“ Bismillâhirrahmânirrahim..”
168 - *İMAM-ÜL MÜTTAKİN* *(A.S.M)*
Anlamı: Allah'tan korkan takvalıların önderi olan Hz.
Muhammed (A.S.M.)
… Hem, dininde bulunan bütün ibâdâtın bütün envâında en ileri olması;
ve herkesten ziyade takvâda bulunması ve Allah’tan korkması; ve fevkalâde daimî
mücahedat ve dağdağalar içinde tam tamına ubûdiyetin en ince esrarına kadar
müraat etmesi; ve hiç kimseyi taklit etmeyerek ve tam mânâsıyla ve müptediyâne
fakat en mükemmel olarak, hem iptidâ ve intihâyı birleştirerek yapması, elbette
misli görülmez ve görünmemiş. Şualar
… zatında gayet kemaldeki ahlâk-ı hamîdesini ve vazifesinde nihayet
hüsnündeki secaya-yı gâliyesini ve kemal-i emniyetini ve kuvvet-i imanını ve
gayet itminanını ve nihayet vüsukunu gösteren fevkalâde takvası, fevkalâde
ubudiyeti, fevkalâde ciddiyeti, fevkalâde metaneti davasında nihayet derecede
sadık olduğunu güneş gibi aşikâre gösteriyor. Sözler
*BU İSMİN/SIFATIN HAKİKATİNE DAİR;*
*Bismillâhirrahmânirrahîm*
Bu mektup gayet ehemmiyetlidir.
Aziz, sıddık kardeşlerim;
Bugünlerde, Kur’ân-ı Hakîmin nazarında, imandan sonra en ziyade esas tutulan
takvâ ve amel-i salih esaslarını düşündüm. Takvâ, menhiyattan ve günahlardan
içtinab etmek; ve amel-i salih, emir dairesinde hareket ve hayrat kazanmaktır.

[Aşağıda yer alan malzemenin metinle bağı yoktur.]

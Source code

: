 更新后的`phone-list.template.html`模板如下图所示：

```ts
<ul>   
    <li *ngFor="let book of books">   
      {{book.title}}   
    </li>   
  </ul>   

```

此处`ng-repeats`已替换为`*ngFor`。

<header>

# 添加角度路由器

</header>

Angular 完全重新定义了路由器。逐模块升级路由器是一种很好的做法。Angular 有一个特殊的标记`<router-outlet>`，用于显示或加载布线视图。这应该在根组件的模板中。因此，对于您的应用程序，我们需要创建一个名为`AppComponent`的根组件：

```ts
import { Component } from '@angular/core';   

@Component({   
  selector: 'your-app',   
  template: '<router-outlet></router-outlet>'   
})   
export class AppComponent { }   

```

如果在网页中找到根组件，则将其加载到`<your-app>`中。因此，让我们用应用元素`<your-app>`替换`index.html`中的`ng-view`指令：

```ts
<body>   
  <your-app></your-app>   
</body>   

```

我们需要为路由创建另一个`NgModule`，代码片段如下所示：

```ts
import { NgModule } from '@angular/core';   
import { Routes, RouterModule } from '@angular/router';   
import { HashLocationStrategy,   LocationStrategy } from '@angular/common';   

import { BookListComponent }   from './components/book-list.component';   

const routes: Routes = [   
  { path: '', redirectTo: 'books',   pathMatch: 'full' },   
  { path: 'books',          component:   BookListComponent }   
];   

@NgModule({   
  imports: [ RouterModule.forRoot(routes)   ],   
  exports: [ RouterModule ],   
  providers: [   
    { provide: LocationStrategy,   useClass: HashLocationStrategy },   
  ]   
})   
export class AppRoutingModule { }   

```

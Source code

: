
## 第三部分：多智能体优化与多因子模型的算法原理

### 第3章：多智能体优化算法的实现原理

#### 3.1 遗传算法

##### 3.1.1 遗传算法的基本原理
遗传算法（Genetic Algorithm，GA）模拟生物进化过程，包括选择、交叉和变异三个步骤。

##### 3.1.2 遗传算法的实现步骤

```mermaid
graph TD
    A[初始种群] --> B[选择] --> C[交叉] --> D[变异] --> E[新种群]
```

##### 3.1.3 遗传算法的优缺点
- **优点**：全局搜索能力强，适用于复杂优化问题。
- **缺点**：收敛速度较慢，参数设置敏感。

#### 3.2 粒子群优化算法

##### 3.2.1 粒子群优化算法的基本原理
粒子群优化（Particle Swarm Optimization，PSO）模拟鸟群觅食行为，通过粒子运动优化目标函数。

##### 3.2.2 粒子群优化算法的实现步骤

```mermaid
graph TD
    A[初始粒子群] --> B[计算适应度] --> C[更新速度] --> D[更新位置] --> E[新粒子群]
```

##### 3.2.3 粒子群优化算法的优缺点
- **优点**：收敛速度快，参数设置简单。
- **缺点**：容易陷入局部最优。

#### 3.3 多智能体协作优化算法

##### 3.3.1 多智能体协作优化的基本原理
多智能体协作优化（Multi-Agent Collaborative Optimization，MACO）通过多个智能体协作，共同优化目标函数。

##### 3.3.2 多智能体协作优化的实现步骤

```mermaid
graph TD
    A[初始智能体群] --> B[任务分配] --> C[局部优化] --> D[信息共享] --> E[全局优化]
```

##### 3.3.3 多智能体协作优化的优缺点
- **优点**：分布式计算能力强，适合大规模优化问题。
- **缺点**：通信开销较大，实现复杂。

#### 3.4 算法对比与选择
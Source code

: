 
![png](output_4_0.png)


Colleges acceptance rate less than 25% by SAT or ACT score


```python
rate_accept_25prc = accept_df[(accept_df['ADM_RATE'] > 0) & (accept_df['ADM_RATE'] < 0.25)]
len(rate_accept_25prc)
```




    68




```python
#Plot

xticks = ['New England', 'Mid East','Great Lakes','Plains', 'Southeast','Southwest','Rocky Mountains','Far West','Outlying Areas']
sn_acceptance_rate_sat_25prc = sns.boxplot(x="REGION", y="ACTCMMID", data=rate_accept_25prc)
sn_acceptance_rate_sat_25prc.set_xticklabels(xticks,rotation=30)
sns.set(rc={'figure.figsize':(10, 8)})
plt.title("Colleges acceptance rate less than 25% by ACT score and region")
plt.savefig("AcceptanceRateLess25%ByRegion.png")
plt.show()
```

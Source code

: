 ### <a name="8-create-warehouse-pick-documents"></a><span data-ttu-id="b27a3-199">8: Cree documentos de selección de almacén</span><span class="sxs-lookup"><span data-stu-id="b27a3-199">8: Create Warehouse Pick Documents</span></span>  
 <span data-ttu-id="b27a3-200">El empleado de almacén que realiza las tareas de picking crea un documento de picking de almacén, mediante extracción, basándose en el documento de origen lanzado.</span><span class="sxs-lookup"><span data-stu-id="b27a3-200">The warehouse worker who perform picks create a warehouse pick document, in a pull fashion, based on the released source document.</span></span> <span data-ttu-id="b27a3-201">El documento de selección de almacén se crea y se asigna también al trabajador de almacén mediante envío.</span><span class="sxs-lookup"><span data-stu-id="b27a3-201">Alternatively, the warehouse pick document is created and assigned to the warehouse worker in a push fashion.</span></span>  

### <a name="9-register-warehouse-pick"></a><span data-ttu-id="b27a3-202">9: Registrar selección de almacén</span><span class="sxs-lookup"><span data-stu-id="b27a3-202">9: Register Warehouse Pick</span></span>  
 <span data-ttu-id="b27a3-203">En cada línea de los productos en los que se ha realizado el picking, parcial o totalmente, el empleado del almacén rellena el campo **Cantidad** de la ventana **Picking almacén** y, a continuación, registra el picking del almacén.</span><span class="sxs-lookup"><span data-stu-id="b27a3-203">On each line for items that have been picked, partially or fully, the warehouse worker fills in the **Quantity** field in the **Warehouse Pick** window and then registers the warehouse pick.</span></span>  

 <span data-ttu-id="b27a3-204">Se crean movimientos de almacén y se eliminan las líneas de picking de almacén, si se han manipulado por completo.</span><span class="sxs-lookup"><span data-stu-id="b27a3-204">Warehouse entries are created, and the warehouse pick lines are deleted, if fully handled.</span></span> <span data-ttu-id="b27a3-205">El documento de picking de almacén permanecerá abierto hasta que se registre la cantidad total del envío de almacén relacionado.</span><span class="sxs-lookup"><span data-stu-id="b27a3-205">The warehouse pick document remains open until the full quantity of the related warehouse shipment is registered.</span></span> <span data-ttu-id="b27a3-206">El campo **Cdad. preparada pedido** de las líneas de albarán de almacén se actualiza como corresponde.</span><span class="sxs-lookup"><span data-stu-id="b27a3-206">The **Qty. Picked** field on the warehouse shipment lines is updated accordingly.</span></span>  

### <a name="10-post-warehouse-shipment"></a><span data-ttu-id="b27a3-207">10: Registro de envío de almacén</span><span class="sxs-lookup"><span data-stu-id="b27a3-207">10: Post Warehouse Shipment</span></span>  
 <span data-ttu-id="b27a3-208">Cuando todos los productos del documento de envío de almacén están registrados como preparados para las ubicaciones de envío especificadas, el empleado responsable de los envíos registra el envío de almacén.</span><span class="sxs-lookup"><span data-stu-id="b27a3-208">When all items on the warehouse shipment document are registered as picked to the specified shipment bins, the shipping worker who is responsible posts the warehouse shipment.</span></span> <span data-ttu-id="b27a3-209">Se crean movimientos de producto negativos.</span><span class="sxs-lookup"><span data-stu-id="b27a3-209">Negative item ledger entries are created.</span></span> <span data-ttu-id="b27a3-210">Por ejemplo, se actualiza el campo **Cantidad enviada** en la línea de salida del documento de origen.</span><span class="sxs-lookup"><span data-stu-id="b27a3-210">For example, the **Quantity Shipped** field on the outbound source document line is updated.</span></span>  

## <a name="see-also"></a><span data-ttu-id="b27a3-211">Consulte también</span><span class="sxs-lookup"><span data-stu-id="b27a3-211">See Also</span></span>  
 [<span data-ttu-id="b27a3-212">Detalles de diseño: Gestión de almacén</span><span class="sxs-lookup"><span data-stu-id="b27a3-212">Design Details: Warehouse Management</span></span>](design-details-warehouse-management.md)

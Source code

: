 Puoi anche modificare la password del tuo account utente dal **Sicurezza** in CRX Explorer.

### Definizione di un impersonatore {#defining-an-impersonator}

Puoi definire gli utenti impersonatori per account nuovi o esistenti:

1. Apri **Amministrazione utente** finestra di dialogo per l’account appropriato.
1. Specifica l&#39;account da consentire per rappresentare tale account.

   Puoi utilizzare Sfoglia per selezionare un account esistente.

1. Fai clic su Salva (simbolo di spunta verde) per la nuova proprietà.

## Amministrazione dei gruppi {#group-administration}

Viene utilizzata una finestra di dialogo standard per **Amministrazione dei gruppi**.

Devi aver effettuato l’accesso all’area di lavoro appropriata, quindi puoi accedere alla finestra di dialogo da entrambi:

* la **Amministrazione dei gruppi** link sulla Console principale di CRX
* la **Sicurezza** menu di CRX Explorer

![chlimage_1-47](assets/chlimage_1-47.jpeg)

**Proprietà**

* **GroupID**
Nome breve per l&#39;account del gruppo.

Her zaman def-i şer, celb-i nef’a râcih olmakla beraber, bu tahribat ve sefahet
ve câzibedar hevesat zamanında bu takvâ olan def-i mefasid ve terk-i kebair
üssü’l-esas olup büyük bir rüçhaniyet kesb etmiş. Bu zamanda tahribat ve menfî
cereyan dehşetlendiği için, takvâ bu tahribata karşı en büyük esastır.
Farzlarını yapan, kebireleri işlemeyen, kurtulur. Böyle kebair-i azîme içinde
amel-i salihin ihlâsla muvaffakiyeti pek azdır.
Hem, az bir amel-i salih, bu ağır
şerait içinde çok hükmündedir. Hem, takva içinde bir nevi amel-i salih var.
Çünkü, bir haramın terki vaciptir. Bir vacibi işlemek, çok sünnetlere mukabil
sevabı var. Takvâ, böyle zamanlarda, binler günahın tehâcümünde bir tek
içtinab, az bir amelle, yüzer günah terkinde, yüzer vacip işlenmiş oluyor. Bu
ehemmiyetli nokta, niyetle, takvâ namıyla ve günahtan kaçınmak kastıyla menfî
ibadetten gelen ehemmiyetli a’mâl-i salihadır.
Risale-i Nur şakirtlerinin, bu
zamanda en mühim vazifeleri, tahribata ve günahlara karşı takvâyı esas tutup
davranmak gerektir. Madem her dakikada, şimdiki tarz-ı hayat-ı içtimaiyede yüz
günah insana karşı geliyor; elbette takvayla ve niyet-i içtinabla yüzer amel-i
sâlih işlenmiş hükmündedir. Malûmdur ki, bir adamın bir günde harap ettiği bir
sarayı, yirmi adam, yirmi günde yapamaz ve bir adamın tahribatına karşı yirmi
adam çalışmak lâzım gelirken; şimdi, binler tahribatçıya mukabil, Risale-i Nur
gibi bir tamircinin bu derece mukavemeti ve tesiratı pek harikadır. Eğer bu iki
mütekabil kuvvetler bir seviyede olsaydı, onun tamirinde mu’cizevâri
muvaffakiyet ve fütuhat görülecekti.
Ezcümle: Hayat-ı içtimaiyeyi idâre
eden en mühim esas olan hürmet ve merhamet gayet sarsılmış. Bazı yerlerde,
gayet elîm ve biçare ihtiyarlar, peder ve valideler hakkında dehşetli neticeler
veriyor.
Cenâb-ı Hakka şükür ki, Risale-i
Nur, bu müthiş tahribata karşı girdiği yerlerde mukavemet ediyor, tamir ediyor.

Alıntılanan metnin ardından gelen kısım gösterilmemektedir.